Background: The key focal adhesion protein β1 integrin plays an essential role in early skeletal development. However, roles of β1 integrin expression in osteocytes during the regulation of bone homeostasis and mechanotransduction are incompletely understood. Materials and methods: To study the in vivo function of osteocyte β1 integrin in bone, we utilized the 10-kb Dmp1 (Dentin matrix acidic phosphoprotein 1)-Cre to generate mice with β1 integrin deletion in this cell type. Micro-computerized tomography, bone histomorphometry and immunohistochemistry were performed to determine the effects of osteocyte β1 integrin loss on bone mass accrual and biomechanical properties. In vivo tibial loading model was applied to study the possible involvement of osteocyte β1 integrin in bone mechanotransduction. Results: Loss of β1 integrin expression in osteocytes resulted in a severe low bone mass and impaired biomechanical properties in load-bearing long bones and spines, but not in non-weight-bearing calvariae, in mice. The loss of β1 integrin led to enlarged size of lacunar-canalicular system, abnormal cell morphology, and disorientated nuclei in osteocytes. Furthermore, β1 integrin loss caused shortening and disorientated collagen I fibers in long bones. Osteocyte β1 integrin loss did not impact the osteoclast activities, but significantly reduced the osteoblast bone formation rate and, in the meantime, enhanced the adipogenic differentiation of the bone marrow stromal cells in the bone microenvironment.
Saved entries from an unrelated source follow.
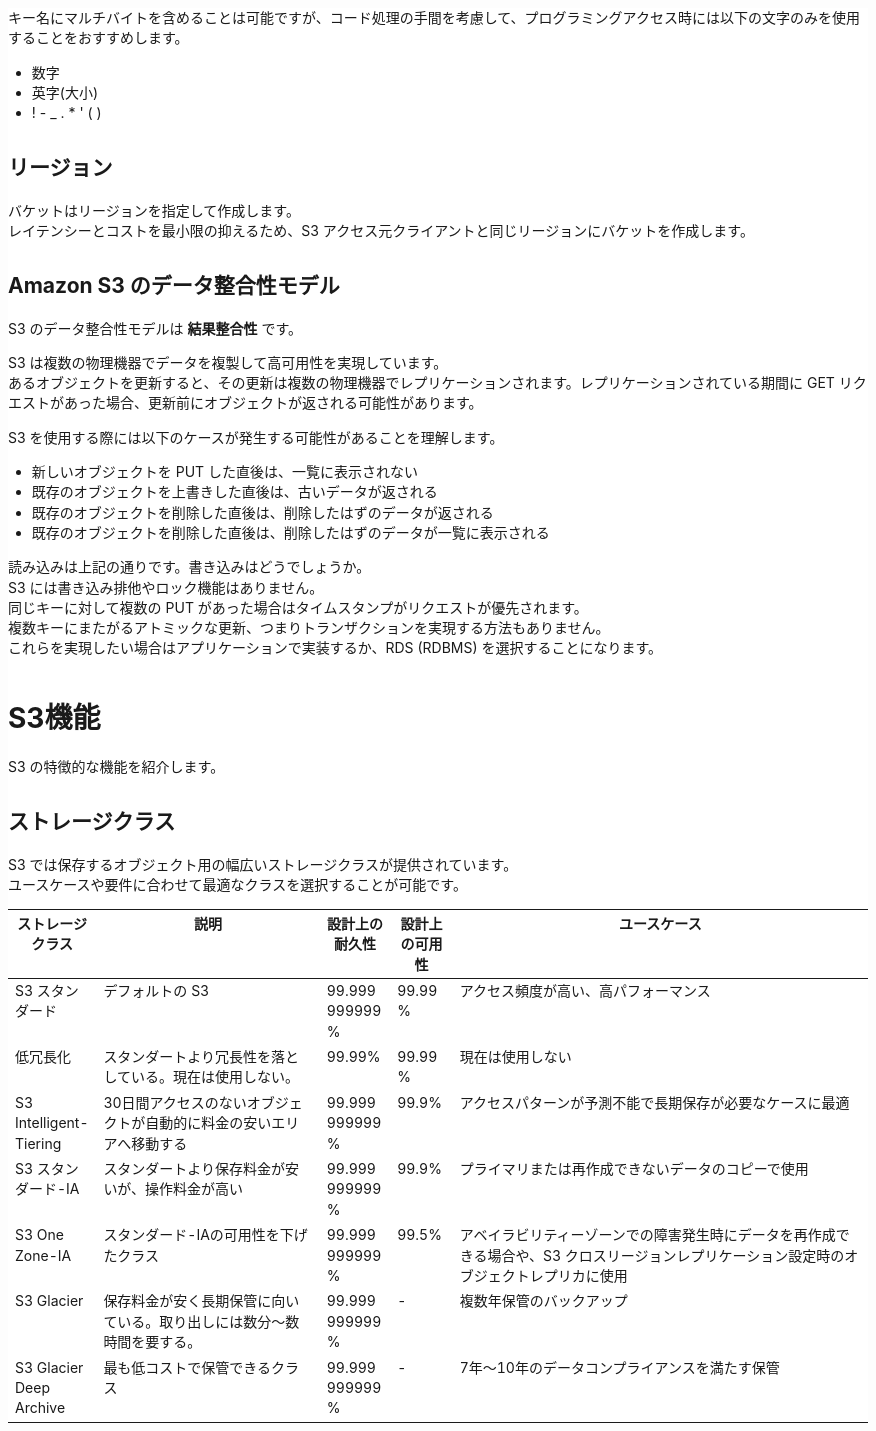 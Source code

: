 キー名にマルチバイトを含めることは可能ですが、コード処理の手間を考慮して、プログラミングアクセス時には以下の文字のみを使用することをおすすめします。  

* 数字
* 英字(大小)
* ! - _ . * ' ( )

## リージョン
バケットはリージョンを指定して作成します。  
レイテンシーとコストを最小限の抑えるため、S3 アクセス元クライアントと同じリージョンにバケットを作成します。   

## Amazon S3 のデータ整合性モデル
S3 のデータ整合性モデルは **結果整合性** です。  

S3 は複数の物理機器でデータを複製して高可用性を実現しています。  
あるオブジェクトを更新すると、その更新は複数の物理機器でレプリケーションされます。レプリケーションされている期間に GET リクエストがあった場合、更新前にオブジェクトが返される可能性があります。  

S3 を使用する際には以下のケースが発生する可能性があることを理解します。  

* 新しいオブジェクトを PUT した直後は、一覧に表示されない
* 既存のオブジェクトを上書きした直後は、古いデータが返される
* 既存のオブジェクトを削除した直後は、削除したはずのデータが返される
* 既存のオブジェクトを削除した直後は、削除したはずのデータが一覧に表示される

読み込みは上記の通りです。書き込みはどうでしょうか。  
S3 には書き込み排他やロック機能はありません。  
同じキーに対して複数の PUT があった場合はタイムスタンプがリクエストが優先されます。  
複数キーにまたがるアトミックな更新、つまりトランザクションを実現する方法もありません。  
これらを実現したい場合はアプリケーションで実装するか、RDS (RDBMS) を選択することになります。  

# S3機能
S3 の特徴的な機能を紹介します。  

## ストレージクラス
S3 では保存するオブジェクト用の幅広いストレージクラスが提供されています。  
ユースケースや要件に合わせて最適なクラスを選択することが可能です。  


|ストレージクラス|説明|設計上の耐久性|設計上の可用性|ユースケース|
|---|---|---|---|---|
|S3 スタンダード|デフォルトの S3|99.999999999%|99.99%|アクセス頻度が高い、高パフォーマンス|
|低冗長化|スタンダートより冗長性を落としている。現在は使用しない。|99.99%|99.99%|現在は使用しない|
|S3 Intelligent-Tiering|30日間アクセスのないオブジェクトが自動的に料金の安いエリアへ移動する|99.999999999%|99.9%|アクセスパターンが予測不能で長期保存が必要なケースに最適|
|S3 スタンダード-IA|スタンダートより保存料金が安いが、操作料金が高い|99.999999999%|99.9%|プライマリまたは再作成できないデータのコピーで使用|
|S3 One Zone-IA|スタンダード-IAの可用性を下げたクラス|99.999999999%|99.5%|アベイラビリティーゾーンでの障害発生時にデータを再作成できる場合や、S3 クロスリージョンレプリケーション設定時のオブジェクトレプリカに使用|
|S3 Glacier|保存料金が安く長期保管に向いている。取り出しには数分～数時間を要する。|99.999999999%|-|複数年保管のバックアップ|
|S3 Glacier Deep Archive|最も低コストで保管できるクラス|99.999999999%|-|7年～10年のデータコンプライアンスを満たす保管|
In addition, tibial loading failed to accelerate the anabolic bone formation and improve collagen I fiber integrity in mutant mice. Conclusions: Our studies demonstrate an essential role of osteocyte β1 integrin in regulating bone homeostasis and mechanotransduction. The transnational potential of this article: This study reveals the regulatory roles of osteocyte β1 integrin in vivo for the maintenance of bone mass accrual, biomechanical properties, extracellular matrix integrity as well as bone mechanobiology, which defines β1 integrin a potential therapeutic target for skeletal diseases, such as osteoporosis.